With a Belfast judge this week deciding the fate of journalist Ed Moloney, the great and the good on this side of the Atlantic have been rushing to bolster the Sunday Tribune Northern editor in his stance on behalf of journalistic conscience taken against the peelers from New Scotland Yard and their comrades in bottle green from the wee North’s constabulary.

Pete Hamill, Jim Dwyer, Nat Hentoff, Sydney Schanberg, Juan Gonzalez, Jimmy Breslin and Alexander Cockburn are but some of the heavy hitting hacks who have added their names to a letter of protest mailed to John Stevens, the British police investigator who has been leading a renewed investigation into the 1989 murder of Belfast solicitor Pat Finucane.

Readers will recall that investigators are demanding that Moloney turn over notes from an interview he conducted nine years ago with William Stobie, a loyalist and self-proclaimed police informer who, at the time, asked Moloney not to publicly reveal details of the interview.
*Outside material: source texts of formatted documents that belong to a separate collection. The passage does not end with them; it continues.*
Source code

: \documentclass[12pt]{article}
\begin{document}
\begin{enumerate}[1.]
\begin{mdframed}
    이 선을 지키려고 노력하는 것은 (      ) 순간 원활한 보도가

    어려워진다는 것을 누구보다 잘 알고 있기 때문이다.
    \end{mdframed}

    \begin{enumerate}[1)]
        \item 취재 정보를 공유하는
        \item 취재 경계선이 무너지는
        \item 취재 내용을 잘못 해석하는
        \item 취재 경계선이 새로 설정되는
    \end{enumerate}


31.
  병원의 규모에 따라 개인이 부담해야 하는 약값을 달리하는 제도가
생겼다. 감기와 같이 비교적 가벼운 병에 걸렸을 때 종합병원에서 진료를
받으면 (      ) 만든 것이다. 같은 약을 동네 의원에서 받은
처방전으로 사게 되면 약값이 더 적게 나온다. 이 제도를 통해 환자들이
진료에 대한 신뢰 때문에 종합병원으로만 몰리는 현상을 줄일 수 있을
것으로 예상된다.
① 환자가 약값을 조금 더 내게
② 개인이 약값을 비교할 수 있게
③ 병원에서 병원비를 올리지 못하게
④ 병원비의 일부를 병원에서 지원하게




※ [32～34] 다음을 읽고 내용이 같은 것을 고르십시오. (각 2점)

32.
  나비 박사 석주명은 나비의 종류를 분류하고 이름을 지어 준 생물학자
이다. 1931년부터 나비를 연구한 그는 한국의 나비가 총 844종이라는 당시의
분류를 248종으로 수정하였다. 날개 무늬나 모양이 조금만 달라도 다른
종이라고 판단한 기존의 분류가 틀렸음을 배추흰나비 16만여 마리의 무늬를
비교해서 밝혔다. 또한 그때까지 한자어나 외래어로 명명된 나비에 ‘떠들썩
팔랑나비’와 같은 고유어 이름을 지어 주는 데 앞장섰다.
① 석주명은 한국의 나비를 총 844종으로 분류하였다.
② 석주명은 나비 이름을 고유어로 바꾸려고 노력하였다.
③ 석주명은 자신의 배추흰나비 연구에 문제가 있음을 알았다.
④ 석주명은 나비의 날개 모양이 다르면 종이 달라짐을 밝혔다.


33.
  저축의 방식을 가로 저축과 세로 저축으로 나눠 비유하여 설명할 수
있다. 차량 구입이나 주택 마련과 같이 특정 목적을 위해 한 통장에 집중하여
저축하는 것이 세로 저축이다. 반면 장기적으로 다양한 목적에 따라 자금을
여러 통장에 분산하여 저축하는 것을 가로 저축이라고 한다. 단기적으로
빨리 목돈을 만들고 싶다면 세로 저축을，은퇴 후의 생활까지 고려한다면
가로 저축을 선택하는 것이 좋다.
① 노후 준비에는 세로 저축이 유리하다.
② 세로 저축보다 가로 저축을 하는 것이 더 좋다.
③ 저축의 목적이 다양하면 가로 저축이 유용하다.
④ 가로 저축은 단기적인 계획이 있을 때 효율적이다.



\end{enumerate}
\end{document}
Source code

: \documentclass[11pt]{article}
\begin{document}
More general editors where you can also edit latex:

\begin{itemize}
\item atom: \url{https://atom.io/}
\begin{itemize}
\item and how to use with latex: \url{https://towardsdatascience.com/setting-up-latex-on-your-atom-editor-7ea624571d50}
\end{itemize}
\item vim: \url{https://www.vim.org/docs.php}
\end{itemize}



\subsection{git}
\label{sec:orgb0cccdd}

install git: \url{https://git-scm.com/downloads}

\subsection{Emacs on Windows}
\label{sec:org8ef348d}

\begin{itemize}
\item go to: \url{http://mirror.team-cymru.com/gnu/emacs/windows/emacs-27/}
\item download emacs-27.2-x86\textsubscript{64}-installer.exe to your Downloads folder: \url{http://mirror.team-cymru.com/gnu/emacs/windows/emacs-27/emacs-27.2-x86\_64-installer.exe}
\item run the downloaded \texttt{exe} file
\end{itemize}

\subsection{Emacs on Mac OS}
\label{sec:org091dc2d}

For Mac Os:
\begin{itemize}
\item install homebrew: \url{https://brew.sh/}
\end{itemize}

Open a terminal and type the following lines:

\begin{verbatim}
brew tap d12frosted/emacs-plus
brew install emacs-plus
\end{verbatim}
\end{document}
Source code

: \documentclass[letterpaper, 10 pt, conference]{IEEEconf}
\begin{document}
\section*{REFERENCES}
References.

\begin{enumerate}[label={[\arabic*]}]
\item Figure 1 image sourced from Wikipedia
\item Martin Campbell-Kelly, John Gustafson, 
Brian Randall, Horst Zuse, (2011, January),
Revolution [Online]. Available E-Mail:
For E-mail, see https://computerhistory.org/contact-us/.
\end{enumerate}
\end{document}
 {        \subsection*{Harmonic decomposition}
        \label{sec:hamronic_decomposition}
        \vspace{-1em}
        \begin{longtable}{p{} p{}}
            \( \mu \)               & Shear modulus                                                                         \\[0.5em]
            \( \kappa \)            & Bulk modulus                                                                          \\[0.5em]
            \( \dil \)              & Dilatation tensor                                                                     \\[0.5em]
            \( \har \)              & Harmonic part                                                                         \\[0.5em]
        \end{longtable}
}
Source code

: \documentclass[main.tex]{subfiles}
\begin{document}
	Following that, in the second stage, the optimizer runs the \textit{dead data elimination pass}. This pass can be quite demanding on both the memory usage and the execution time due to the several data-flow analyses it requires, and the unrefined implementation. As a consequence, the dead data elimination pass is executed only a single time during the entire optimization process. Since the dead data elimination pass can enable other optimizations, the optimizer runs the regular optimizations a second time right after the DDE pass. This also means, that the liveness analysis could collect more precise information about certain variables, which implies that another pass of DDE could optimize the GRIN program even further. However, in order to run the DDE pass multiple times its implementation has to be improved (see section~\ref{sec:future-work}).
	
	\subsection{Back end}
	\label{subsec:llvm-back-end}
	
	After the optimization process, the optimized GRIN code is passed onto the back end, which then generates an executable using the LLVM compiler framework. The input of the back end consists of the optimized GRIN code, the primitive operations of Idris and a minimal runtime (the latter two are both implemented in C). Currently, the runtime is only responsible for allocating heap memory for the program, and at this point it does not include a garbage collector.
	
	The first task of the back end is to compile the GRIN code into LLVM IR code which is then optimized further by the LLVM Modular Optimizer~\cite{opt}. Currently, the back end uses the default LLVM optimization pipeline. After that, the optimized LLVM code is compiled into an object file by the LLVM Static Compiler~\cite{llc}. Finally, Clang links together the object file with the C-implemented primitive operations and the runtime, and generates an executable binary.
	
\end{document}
Stobie changed his mind after being recently arrested and charged in connection with Finucane’s death. Moloney believes that the arrest is an attempt to smother the Finucane case under sub judice laws, thus preventing further public investigation of the many unanswered questions in the case, not least the key one of possible collusion between the security forces and loyalist assassins.

The letter from the U.S. writers underlines the paramount importance of journalists being allowed protect confidential sources. It is not the only correspondence winging its way across the pond. The New York-based Committee to Protect Journalists, in a letter of its own, urges Stevens to "abandon all efforts" to compel Moloney to reveal his confidential sources.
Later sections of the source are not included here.